NanoMat is a laboratory for the theoretical study of materials at the atomic scale using computer simulations
We investigate structural, electronic and optical properties of materials using Density Functional Theory (DFT), Time-Dependent DFT and Many-Body Perturbation Theory (GW and Bethe-Salpeter Equation). We employ both classical and first principles molecular dynamics to simulate materials in contact with liquids. Chemical reactions are modelled using techniques such as the Nudged Elastic Band method, Activation Relaxation Technique and Metadynamics.
To perform large-scale molecular dynamics of materials we use (semi)-empirical and multi-model approaches, in particular: Semi-empirical tight binding for silicon-based systems and hybrid perovskites, and generalized SMTB-Q potentials for semiconductors and metal/semiconductor oxides; Classical molecular dynamics simulations are performed with community codes(such as LAMMPS, DL_POLY, NAMD); We generate in-house software and numerical tools to model polymers, hybrid interfaces and nanostructures, as well as for generating and interfacing to molecular dynamics codes; We use classical MD simulations and nonequilibrium statistical mechanics to model the complexity of strongly out-of-equilibrium and non-linear processes at both nano and mesoscale, such as friction and interface dissipative phenomena.

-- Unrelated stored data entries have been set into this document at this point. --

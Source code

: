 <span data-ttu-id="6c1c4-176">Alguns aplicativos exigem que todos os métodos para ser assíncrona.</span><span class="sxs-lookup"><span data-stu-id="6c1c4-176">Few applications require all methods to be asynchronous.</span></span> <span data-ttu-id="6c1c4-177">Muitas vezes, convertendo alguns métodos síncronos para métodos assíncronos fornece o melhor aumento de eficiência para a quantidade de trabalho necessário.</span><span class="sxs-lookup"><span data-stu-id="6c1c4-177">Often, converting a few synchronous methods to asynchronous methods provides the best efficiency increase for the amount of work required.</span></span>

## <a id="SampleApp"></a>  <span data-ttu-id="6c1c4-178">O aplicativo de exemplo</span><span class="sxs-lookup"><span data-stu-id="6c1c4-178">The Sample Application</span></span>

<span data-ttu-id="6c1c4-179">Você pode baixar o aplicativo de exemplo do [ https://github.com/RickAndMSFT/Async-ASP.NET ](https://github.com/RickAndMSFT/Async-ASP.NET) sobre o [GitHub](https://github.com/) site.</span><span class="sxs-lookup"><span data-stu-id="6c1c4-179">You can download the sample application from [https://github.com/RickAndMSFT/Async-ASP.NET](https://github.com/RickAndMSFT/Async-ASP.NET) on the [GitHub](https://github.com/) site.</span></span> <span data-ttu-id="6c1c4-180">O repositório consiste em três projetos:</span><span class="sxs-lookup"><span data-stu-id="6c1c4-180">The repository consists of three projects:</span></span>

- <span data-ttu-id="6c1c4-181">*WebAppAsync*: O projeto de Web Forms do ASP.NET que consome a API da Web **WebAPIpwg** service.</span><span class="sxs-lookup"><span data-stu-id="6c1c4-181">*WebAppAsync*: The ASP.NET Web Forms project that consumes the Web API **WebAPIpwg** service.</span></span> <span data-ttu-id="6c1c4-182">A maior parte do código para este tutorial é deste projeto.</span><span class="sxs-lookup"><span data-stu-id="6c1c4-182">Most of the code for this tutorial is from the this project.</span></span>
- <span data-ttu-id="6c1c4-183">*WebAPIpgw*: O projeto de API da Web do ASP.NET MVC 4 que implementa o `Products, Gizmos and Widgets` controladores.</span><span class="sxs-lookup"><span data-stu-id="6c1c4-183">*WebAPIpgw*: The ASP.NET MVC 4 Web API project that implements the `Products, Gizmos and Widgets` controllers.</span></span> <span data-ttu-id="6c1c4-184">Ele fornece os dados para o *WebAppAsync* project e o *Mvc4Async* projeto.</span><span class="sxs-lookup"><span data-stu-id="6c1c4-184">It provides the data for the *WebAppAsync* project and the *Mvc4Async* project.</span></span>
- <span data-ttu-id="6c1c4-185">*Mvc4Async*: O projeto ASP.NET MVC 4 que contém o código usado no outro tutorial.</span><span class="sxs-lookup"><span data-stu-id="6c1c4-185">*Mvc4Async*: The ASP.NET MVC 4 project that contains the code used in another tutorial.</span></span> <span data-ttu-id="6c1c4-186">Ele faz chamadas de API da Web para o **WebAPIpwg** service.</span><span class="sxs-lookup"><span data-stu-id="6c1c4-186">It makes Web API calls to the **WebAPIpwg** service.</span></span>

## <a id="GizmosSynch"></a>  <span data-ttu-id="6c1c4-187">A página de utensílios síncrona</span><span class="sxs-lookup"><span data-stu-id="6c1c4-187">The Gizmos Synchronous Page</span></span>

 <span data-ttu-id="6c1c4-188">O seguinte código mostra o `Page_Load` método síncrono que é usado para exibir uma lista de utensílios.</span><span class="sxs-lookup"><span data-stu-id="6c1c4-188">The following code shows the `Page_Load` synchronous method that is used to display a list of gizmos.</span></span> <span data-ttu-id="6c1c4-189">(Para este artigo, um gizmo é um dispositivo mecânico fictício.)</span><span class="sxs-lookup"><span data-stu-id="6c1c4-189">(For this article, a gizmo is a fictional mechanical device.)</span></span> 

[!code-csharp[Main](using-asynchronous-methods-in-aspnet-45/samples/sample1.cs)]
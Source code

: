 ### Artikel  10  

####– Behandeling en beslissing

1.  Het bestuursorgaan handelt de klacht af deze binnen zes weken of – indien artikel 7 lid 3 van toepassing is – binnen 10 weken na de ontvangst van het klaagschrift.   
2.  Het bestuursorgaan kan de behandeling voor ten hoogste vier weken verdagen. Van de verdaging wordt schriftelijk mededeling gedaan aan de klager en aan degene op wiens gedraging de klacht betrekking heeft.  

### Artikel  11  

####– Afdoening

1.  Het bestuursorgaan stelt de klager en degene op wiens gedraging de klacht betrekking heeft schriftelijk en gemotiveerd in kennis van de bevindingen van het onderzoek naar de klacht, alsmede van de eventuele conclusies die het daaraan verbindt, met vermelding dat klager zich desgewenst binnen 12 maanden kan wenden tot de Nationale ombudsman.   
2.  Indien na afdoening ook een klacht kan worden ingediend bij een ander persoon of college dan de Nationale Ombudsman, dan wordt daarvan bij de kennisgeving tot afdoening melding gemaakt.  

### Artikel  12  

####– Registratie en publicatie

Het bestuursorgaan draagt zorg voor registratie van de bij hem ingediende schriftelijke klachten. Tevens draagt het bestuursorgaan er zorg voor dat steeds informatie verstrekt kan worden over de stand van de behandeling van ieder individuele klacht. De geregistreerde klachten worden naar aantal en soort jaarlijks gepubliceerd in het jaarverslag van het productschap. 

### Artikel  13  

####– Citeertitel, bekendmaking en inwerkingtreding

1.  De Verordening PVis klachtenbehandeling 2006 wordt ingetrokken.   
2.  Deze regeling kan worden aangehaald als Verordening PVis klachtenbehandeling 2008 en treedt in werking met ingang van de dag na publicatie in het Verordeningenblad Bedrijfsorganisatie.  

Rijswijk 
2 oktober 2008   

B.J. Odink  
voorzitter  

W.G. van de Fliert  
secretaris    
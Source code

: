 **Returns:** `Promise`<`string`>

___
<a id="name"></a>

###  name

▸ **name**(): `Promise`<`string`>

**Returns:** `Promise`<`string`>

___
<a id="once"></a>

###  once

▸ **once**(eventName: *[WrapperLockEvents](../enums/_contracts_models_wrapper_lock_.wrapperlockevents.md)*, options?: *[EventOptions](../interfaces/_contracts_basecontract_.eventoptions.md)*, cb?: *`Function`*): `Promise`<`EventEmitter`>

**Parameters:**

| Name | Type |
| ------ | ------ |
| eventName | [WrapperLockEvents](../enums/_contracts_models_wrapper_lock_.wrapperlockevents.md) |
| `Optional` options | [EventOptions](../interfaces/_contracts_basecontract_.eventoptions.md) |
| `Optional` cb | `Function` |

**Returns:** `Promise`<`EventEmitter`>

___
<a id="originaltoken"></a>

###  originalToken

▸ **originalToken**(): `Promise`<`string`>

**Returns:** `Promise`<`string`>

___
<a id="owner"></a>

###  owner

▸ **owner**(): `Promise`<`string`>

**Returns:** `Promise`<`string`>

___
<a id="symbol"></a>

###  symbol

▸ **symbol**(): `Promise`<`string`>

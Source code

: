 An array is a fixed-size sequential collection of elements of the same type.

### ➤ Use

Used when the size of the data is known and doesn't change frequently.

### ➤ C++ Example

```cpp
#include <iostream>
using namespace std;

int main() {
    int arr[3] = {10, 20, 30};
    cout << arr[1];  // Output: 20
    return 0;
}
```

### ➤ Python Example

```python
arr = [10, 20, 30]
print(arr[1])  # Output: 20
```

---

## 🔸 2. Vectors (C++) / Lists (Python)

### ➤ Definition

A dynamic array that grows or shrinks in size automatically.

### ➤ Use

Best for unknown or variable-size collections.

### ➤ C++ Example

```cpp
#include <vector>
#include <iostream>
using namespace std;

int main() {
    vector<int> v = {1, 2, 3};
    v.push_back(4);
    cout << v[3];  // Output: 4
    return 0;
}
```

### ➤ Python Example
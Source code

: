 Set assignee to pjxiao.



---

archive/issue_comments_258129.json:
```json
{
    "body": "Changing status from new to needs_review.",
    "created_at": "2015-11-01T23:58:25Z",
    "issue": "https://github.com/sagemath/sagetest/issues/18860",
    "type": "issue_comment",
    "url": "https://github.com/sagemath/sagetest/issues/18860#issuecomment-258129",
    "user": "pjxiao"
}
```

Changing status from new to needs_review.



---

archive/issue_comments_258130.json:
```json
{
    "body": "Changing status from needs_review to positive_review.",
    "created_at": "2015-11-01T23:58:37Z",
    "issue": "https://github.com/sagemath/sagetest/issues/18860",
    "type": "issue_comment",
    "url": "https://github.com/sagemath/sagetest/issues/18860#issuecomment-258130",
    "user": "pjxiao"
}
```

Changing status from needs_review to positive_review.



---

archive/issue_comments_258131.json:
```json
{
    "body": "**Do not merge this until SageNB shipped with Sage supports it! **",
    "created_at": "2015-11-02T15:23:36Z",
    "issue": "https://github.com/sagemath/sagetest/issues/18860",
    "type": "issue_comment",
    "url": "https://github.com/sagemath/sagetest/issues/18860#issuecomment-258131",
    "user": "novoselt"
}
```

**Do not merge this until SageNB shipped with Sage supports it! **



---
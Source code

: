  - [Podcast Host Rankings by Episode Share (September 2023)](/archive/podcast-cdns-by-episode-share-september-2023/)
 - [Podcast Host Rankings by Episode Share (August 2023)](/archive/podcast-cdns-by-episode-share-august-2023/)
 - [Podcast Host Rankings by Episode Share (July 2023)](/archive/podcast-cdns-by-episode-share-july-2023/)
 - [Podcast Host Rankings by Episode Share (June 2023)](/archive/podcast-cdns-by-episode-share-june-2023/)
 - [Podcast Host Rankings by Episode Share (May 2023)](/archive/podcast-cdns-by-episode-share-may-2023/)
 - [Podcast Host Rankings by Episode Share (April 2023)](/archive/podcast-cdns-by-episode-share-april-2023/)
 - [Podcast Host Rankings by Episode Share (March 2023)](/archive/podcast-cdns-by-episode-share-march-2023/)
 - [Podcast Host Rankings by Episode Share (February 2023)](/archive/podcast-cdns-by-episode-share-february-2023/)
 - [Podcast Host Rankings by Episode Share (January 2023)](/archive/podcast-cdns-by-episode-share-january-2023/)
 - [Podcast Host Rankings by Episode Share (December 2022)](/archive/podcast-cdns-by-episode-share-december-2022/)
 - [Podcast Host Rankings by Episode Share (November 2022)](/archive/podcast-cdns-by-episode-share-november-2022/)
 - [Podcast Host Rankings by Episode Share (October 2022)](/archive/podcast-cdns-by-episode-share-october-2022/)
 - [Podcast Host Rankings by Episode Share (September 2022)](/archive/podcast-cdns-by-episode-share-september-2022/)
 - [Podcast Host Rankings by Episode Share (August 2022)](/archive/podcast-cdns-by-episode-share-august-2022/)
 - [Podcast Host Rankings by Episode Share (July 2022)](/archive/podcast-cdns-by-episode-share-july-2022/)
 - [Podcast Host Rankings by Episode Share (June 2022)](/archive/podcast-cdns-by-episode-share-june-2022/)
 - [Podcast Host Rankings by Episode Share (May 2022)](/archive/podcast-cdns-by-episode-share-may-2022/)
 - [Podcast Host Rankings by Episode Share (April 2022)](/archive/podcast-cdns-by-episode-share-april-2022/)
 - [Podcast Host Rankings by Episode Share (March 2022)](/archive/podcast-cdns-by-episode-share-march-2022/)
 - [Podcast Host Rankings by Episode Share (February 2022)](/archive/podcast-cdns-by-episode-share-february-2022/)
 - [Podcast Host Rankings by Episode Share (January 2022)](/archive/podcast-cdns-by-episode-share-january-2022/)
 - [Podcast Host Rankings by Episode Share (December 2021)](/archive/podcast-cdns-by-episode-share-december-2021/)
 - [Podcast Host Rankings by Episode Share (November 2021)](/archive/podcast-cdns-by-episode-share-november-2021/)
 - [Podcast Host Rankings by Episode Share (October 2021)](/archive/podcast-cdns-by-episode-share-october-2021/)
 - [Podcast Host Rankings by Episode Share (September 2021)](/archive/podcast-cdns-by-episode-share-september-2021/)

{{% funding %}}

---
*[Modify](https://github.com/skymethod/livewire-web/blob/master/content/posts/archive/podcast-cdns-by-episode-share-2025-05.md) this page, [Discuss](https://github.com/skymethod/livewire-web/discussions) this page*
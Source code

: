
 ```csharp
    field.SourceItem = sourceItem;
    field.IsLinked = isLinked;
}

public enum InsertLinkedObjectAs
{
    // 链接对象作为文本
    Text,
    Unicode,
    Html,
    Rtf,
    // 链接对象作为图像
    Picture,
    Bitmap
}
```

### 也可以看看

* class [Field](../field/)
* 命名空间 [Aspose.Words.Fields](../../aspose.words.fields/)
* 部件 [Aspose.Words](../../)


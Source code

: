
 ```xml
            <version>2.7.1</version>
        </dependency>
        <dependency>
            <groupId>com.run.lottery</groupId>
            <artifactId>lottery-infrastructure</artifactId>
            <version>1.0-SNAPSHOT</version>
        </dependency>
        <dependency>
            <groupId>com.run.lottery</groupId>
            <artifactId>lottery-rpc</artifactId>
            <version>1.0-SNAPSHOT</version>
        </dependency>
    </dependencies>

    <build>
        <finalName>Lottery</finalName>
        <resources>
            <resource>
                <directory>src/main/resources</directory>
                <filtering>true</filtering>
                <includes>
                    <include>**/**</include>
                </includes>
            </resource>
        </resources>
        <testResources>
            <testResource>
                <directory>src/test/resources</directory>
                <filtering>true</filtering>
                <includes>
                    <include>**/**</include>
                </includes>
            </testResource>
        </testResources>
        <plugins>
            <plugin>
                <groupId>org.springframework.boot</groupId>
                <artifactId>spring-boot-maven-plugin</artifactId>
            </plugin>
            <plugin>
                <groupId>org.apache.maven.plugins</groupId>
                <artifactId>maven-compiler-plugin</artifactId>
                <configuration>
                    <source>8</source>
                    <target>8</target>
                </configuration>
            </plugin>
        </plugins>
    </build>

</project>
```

The group is active in the development of a number of software packages. We are developing interfaces between third-party codes and the open-source Quantum-ESPRESSO package for DFT simulations. Current efforts include interfacing PLUMED and ARTn with Quantum ESPRESSO, to enable the calculation of free-energy surfaces and reaction paths by means of metadynamics (PLUMED) or by means of the calculation of hessian matrix from finite differences (ARTn). In addition, a significant effort is being devoted to the development of a multi-approach and multi-scaling software to address activated processes from accurate single-event calculations to large scale manufacturing and working conditions modeling. The development involves research on topological and geometrical descriptors, event-based Kinetic Monte-Carlo off lattice, new semi-empirical potentials, semi-empirical equations for the effect of electric fields and machine learning. The group is also maintaining and using the GW-BSE plane wave code SaX.
We develop the PWSIC parallel code for structural and electronic properties calculations, implementing the variational pseudo-self-interaction correction approach (VPSIC), developed by A. Filippetti and co-workers over the years, capable of describing efficiently and accurately the properties of strongly correlated materials. We are also developing the BoltzTraP code for the calculation of transport properties according to the Bloch-Boltzmann formalism, extending the approach to energy-dependent scattering time.
We developed the first family of classical force fields for hybrid perovskites (MYP models from A. Mattoni group).
The research activity of the group is dedicated to the theoretical study of materials, surfaces, interfaces, catalytic and dissipative processes using computer simulations. The research themes covered are the following:
T1) Study of catalytic properties of metals, metal oxides and metal nanoparticles deposited on oxide surfaces using density functional theory simulations. The aim is to gain fundamental understanding of the materials properties governing the catalytic behavior. Processes of interest include redox reactions taking place in fuel cells and in electrolyzers, photoelectrochemical water splitting, heterogeneous reactions of relevance for the chemical industry such as the epoxidation of ethylene;
T2) Study of different aspects of nanomechanics, specifically underlying the nature of atomic friction and interface dissipation from nano to mesoscale. By looking at the dynamics of confined systems under shear, the study explores processes occurring in dry (e.g., graphitic) and lubricated (e.g., ionic liquid) contacts. Via MD simulations and nonequilibrium statistical mechanics, investigations address dissipative mechanisms in different kinds of systems, including manipulation and diffusion of clusters and nano-objects at surfaces, optically trapped cold ions and colloidal suspensions;
T3) Multiscale modeling of nanomaterials for photovoltaics: classical (thermodynamics, degradation, microstructure evolution) and ab initio (optical, transport, recombination properties) modeling of: hybrid perovskites, polymer-based blends, hybrid organic/oxide nanomaterials;
T4) Classical and ab initio study of electric and thermoelectric transport properties for energy-harvesting and thermoelectric applications;
T5) Ab initio study of magnetic, ferroic and strongly correlated materials, in particular oxide heterostructures, for spintronics and spin-orbitronics applications (e.g. spin-transistors, spin-torque, spin-orbit qubit devices);
T6) Study of point defects in bulk and surfaces of semiconductors and insulators, in the context of i) optical fibers and micro-electronic devices used and/or to be used in harsh environments and ii) Cultural Heritage.